[MATERIAL FOR THIS TASK Boundary: Start]
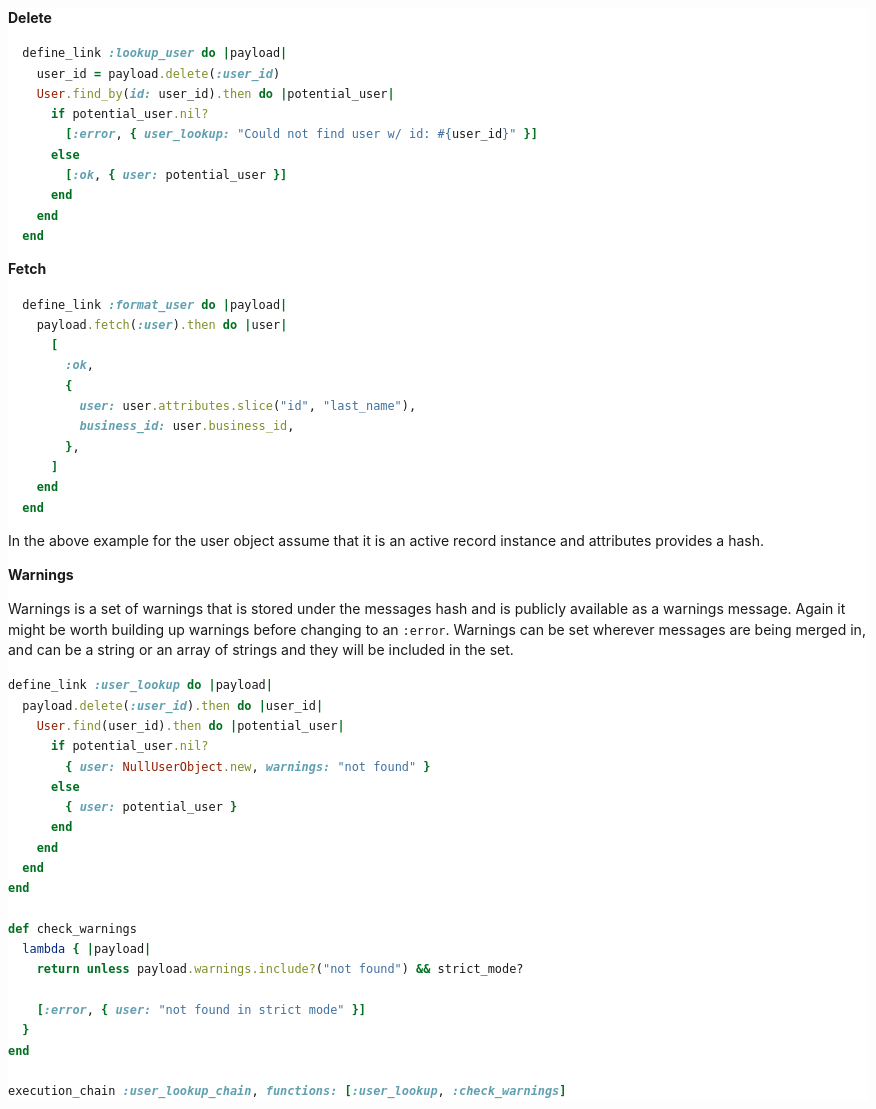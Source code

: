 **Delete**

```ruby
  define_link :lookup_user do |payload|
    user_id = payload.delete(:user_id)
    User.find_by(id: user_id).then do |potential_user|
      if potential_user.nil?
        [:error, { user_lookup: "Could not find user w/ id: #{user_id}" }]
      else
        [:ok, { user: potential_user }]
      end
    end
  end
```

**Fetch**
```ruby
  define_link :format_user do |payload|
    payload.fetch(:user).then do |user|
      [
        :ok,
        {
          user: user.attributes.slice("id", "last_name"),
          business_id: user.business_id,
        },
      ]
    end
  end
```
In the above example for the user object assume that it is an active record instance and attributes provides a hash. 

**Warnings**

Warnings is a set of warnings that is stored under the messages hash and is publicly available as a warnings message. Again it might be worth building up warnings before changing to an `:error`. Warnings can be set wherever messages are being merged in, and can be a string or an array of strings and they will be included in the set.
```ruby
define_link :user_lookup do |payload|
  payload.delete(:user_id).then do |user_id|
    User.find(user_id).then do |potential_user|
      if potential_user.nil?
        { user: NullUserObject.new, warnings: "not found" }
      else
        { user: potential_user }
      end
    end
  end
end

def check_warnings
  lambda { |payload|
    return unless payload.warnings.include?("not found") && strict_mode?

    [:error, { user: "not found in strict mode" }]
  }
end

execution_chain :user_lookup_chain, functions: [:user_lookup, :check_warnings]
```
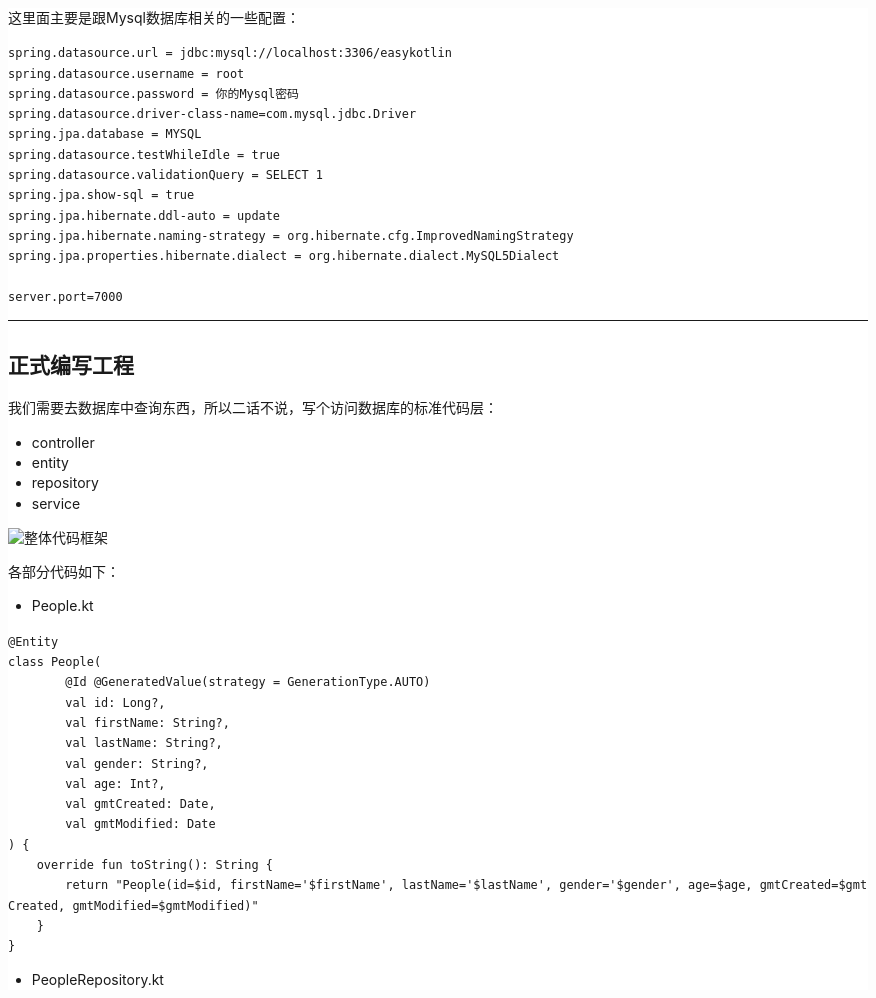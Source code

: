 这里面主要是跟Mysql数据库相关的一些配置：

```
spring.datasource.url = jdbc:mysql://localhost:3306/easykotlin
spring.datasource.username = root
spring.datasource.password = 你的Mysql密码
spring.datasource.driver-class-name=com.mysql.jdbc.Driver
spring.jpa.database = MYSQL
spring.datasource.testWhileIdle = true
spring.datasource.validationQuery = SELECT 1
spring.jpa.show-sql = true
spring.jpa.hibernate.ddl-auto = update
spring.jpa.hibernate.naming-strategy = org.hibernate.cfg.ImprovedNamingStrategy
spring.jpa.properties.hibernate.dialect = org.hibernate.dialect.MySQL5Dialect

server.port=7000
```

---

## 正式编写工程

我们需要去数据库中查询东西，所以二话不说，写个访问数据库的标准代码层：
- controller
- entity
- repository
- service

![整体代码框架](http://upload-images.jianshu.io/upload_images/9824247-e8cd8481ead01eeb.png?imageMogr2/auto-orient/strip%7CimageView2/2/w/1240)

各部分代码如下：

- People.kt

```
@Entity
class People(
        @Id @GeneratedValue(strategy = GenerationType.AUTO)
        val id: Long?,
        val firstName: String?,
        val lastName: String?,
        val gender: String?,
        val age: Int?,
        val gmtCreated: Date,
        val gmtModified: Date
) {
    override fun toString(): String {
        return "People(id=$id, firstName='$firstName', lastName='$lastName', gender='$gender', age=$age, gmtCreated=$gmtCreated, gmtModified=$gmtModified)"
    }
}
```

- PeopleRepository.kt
[MATERIAL FOR THIS TASK Boundary: End]
Pull out all lines from the entries above in which the word "spring" appears.

spring.datasource.url = jdbc:mysql://localhost:3306/easykotlin
spring.datasource.username = root
spring.datasource.password = 你的Mysql密码
spring.datasource.driver-class-name=com.mysql.jdbc.Driver
spring.jpa.database = MYSQL
spring.datasource.testWhileIdle = true
spring.datasource.validationQuery = SELECT 1
spring.jpa.show-sql = true
spring.jpa.hibernate.ddl-auto = update
spring.jpa.hibernate.naming-strategy = org.hibernate.cfg.ImprovedNamingStrategy
spring.jpa.properties.hibernate.dialect = org.hibernate.dialect.MySQL5Dialect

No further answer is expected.